A link would be helpful.

Do you have equipment? That kit is just the ingredients.

Most kits come with questionable instructions. Do you have a book to help you? Like, How To Brew (available online) or something similar?

Good luck, but my main tip is, don't rush in. Get all your ducks in a row. Cheers!
 
Use at least a 10 quart pot...3 pots really helps with sparging and lautering. Finally, find a colander that matches the diameter of your pots.
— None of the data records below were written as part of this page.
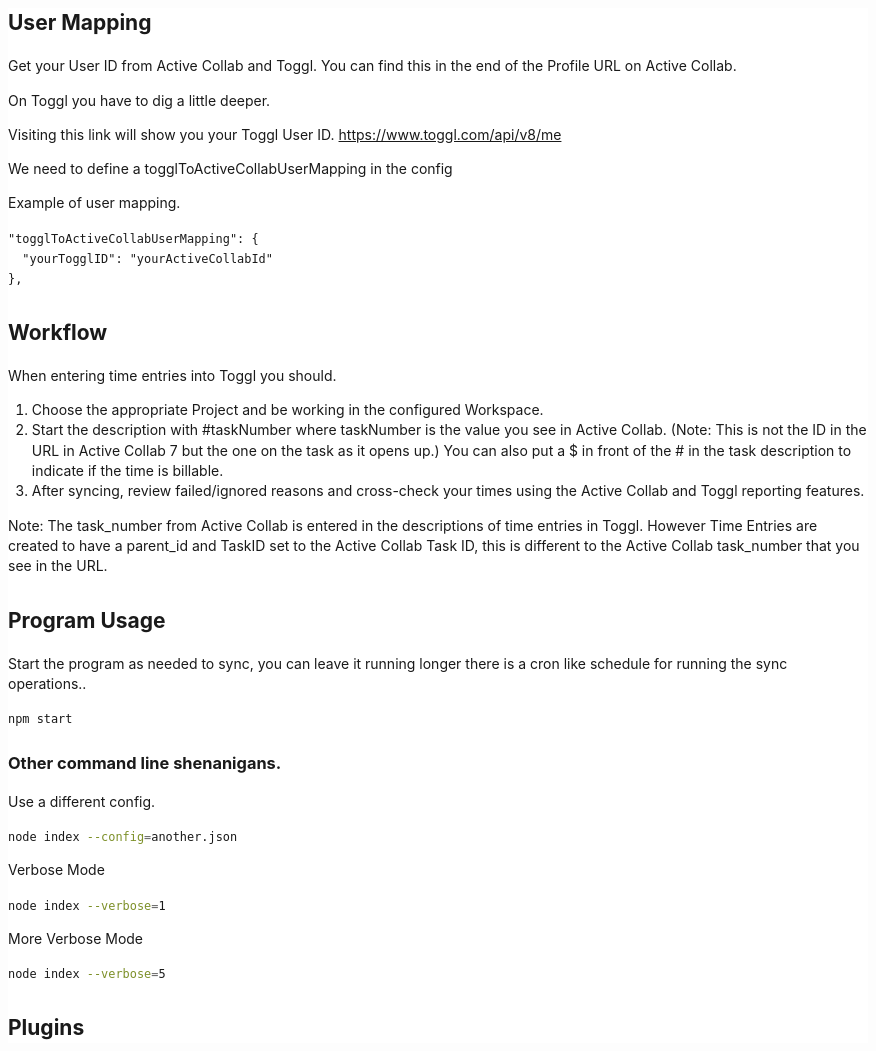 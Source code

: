 ## User Mapping

Get your User ID from Active Collab and Toggl.
You can find this in the end of the Profile URL on Active Collab.

On Toggl you have to dig a little deeper.

Visiting this link will show you your Toggl User ID.
https://www.toggl.com/api/v8/me

We need to define a togglToActiveCollabUserMapping in the config

Example of user mapping.
```
"togglToActiveCollabUserMapping": {
  "yourTogglID": "yourActiveCollabId"
},
```

## Workflow
When entering time entries into Toggl you should.
1. Choose the appropriate Project and be working in the configured Workspace.
2. Start the description with #taskNumber where taskNumber is the value you see in Active Collab. (Note: This is not the ID in the URL in Active Collab 7 but the one on the task as it opens up.)
   You can also put a $ in front of the # in the task description to indicate if the time is billable.
3. After syncing, review failed/ignored reasons and cross-check your times using the Active Collab and Toggl reporting features.

Note: The task_number from Active Collab is entered in the descriptions of time entries in Toggl.
However Time Entries are created to have a parent_id and TaskID set to the Active Collab Task ID, this is different to the Active Collab task_number that you see in the URL.
  
## Program Usage
Start the program as needed to sync, you can leave it running longer there is a cron like schedule for running the sync operations..
```bash
npm start
```

### Other command line shenanigans.
Use a different config.
```bash
node index --config=another.json
```
Verbose Mode
```bash
node index --verbose=1
```
More Verbose Mode
```bash
node index --verbose=5
```

## Plugins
I did about 6 of the kits and this was the wish I knew then tips.
 
I love my Brooklyn Beer kit. The biggest thing is to make sure you have all your pots ready to go. They say that two 6.5 quart pots are enough, but I found I prefer 10 qt. pots and I end up using 3. The instructions aren't bad. Just be familiar with them before you start. I usually read through them 3 times before I begin sanitizing. Most of all, put on a good movie, crack open a beer, and have fun.
 
I started with the Chestnut Brown from Brooklyn Brew Shop. Other than making sure you have all the equipment you are going to need, I suggest...
...read the instructions, read them again, re-read them, then write down the steps for easier reference rather than having to sift through the PDF file for each step. Writing the steps down for batch 2+ saved me a lot of "omgwtf" trying to find the pertinent information in the provided directions.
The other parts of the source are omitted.